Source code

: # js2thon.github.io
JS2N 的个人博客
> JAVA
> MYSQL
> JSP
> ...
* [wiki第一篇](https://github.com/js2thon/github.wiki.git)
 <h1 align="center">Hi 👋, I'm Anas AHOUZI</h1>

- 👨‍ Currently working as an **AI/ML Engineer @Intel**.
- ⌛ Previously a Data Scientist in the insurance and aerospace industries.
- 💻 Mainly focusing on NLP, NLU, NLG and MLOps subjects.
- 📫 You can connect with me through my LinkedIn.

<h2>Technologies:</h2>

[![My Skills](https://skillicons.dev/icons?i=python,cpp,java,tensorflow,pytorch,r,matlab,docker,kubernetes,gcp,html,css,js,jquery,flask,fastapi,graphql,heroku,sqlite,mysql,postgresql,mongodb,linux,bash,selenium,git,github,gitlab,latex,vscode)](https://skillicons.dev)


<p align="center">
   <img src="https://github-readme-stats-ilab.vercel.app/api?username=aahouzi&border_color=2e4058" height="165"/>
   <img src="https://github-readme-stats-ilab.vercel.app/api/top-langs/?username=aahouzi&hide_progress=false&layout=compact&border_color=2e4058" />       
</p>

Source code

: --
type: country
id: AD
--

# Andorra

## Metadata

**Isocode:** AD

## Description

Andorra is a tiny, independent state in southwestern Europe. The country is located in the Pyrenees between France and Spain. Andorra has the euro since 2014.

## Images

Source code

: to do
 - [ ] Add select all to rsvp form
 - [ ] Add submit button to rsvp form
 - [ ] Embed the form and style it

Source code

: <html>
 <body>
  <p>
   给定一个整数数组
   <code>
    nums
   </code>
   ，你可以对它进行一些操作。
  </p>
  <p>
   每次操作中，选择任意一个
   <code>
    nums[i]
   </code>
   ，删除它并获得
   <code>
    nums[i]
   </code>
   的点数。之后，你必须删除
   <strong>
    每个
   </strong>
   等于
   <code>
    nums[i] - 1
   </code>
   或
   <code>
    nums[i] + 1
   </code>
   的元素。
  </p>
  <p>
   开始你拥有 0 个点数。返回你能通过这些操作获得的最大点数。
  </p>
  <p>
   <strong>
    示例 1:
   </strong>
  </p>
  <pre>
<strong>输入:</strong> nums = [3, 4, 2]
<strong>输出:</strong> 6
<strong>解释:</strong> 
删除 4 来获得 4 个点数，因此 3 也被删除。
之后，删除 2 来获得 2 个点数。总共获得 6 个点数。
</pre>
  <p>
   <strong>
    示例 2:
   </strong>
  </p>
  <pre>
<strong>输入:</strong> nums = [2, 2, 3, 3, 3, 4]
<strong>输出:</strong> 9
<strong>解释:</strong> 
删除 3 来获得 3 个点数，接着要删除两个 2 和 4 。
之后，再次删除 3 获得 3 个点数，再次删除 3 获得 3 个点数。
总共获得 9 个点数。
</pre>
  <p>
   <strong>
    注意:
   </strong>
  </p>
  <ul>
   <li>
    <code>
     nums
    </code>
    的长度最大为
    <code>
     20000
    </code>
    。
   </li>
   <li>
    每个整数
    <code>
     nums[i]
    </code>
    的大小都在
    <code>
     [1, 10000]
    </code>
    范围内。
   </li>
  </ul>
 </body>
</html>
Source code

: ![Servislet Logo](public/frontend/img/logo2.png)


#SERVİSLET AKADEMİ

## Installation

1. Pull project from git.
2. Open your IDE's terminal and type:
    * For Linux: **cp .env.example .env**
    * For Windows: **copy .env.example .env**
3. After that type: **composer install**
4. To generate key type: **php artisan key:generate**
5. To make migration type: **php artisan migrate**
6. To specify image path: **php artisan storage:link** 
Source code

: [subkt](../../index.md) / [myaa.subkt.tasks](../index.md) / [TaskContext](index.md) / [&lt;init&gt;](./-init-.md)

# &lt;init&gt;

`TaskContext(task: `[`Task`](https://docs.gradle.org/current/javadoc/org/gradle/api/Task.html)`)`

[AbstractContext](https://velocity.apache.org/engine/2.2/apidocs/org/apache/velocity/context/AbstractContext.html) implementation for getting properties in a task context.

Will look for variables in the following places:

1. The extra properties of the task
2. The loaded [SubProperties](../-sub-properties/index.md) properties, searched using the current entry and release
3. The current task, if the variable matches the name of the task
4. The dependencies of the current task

= = = =

How to complete this task
List the lines of the entries that include "index".

Answer space
: [subkt](../../index.md) / [myaa.subkt.tasks](../index.md) / [TaskContext](index.md) / [&lt;init&gt;](./-init-.md)
2. The loaded [SubProperties](../-sub-properties/index.md) properties, searched using the current entry and release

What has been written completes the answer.